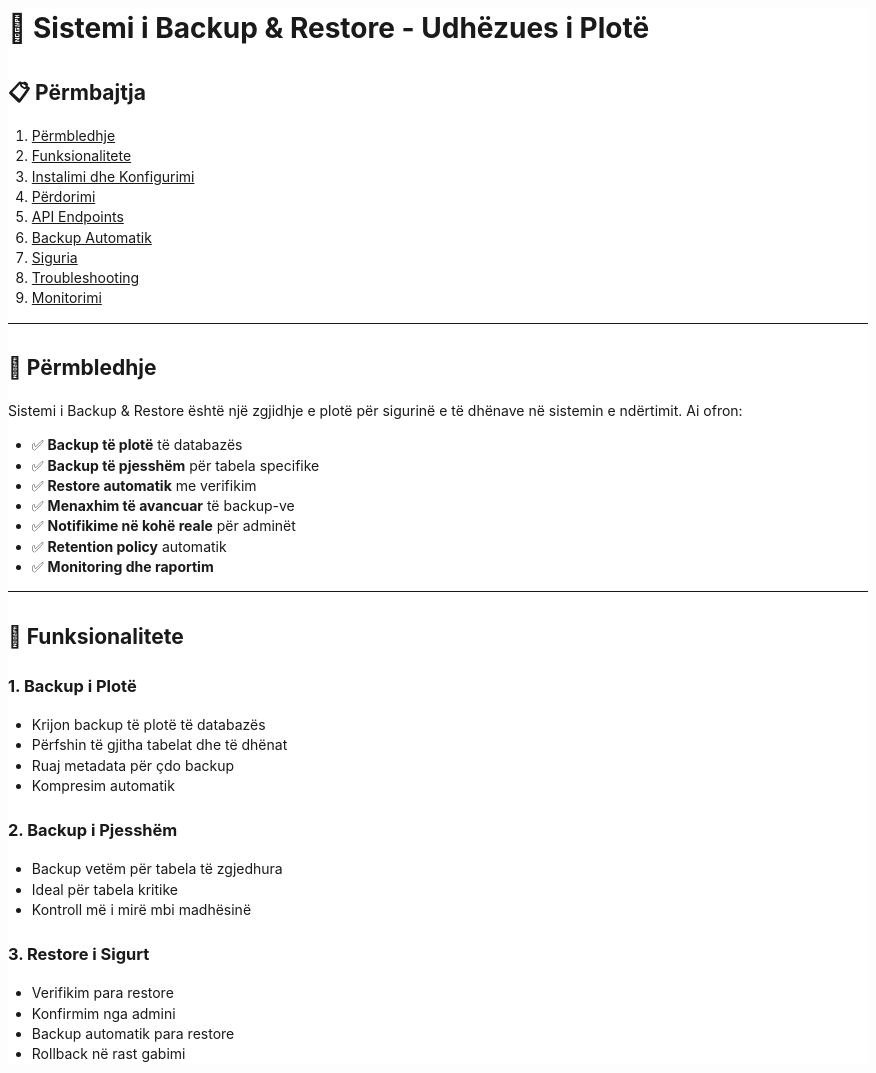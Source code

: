 # 💾 Sistemi i Backup & Restore - Udhëzues i Plotë

## 📋 Përmbajtja

1. [Përmbledhje](#përmbledhje)
2. [Funksionalitete](#funksionalitete)
3. [Instalimi dhe Konfigurimi](#instalimi-dhe-konfigurimi)
4. [Përdorimi](#përdorimi)
5. [API Endpoints](#api-endpoints)
6. [Backup Automatik](#backup-automatik)
7. [Siguria](#siguria)
8. [Troubleshooting](#troubleshooting)
9. [Monitorimi](#monitorimi)

---

## 🎯 Përmbledhje

Sistemi i Backup & Restore është një zgjidhje e plotë për sigurinë e të dhënave në sistemin e ndërtimit. Ai ofron:

- ✅ **Backup të plotë** të databazës
- ✅ **Backup të pjesshëm** për tabela specifike
- ✅ **Restore automatik** me verifikim
- ✅ **Menaxhim të avancuar** të backup-ve
- ✅ **Notifikime në kohë reale** për adminët
- ✅ **Retention policy** automatik
- ✅ **Monitoring dhe raportim**

---

## 🚀 Funksionalitete

### **1. Backup i Plotë**
- Krijon backup të plotë të databazës
- Përfshin të gjitha tabelat dhe të dhënat
- Ruaj metadata për çdo backup
- Kompresim automatik

### **2. Backup i Pjesshëm**
- Backup vetëm për tabela të zgjedhura
- Ideal për tabela kritike
- Kontroll më i mirë mbi madhësinë

### **3. Restore i Sigurt**
- Verifikim para restore
- Konfirmim nga admini
- Backup automatik para restore
- Rollback në rast gabimi
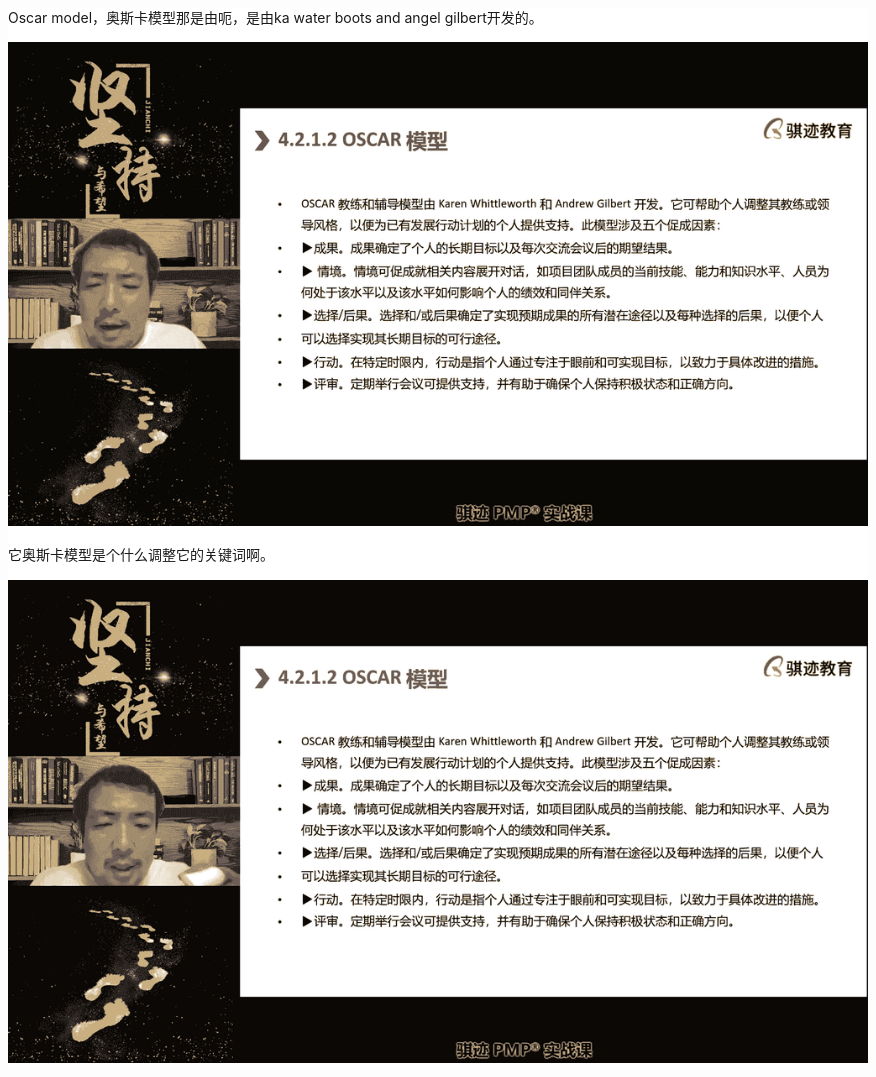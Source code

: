 Oscar model，奥斯卡模型那是由呃，是由ka water boots and angel gilbert开发的。



![](img/f16e159227311b0c44c20edb03b2aea1_28.png)

它奥斯卡模型是个什么调整它的关键词啊。

![](img/f16e159227311b0c44c20edb03b2aea1_30.png)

* [Task directions] Starting at the line that contains "- Verifikim para restore" and ending at the final line of the data, reproduce each line exactly. Pictures stay out of the copy.

* [Response to the exercise]
- Verifikim para restore
- Konfirmim nga admini
- Backup automatik para restore
- Rollback në rast gabimi
Source code

: Oscar model，奥斯卡模型那是由呃，是由ka water boots and angel gilbert开发的。



![](img/f16e159227311b0c44c20edb03b2aea1_28.png)

它奥斯卡模型是个什么调整它的关键词啊。

![](img/f16e159227311b0c44c20edb03b2aea1_30.png)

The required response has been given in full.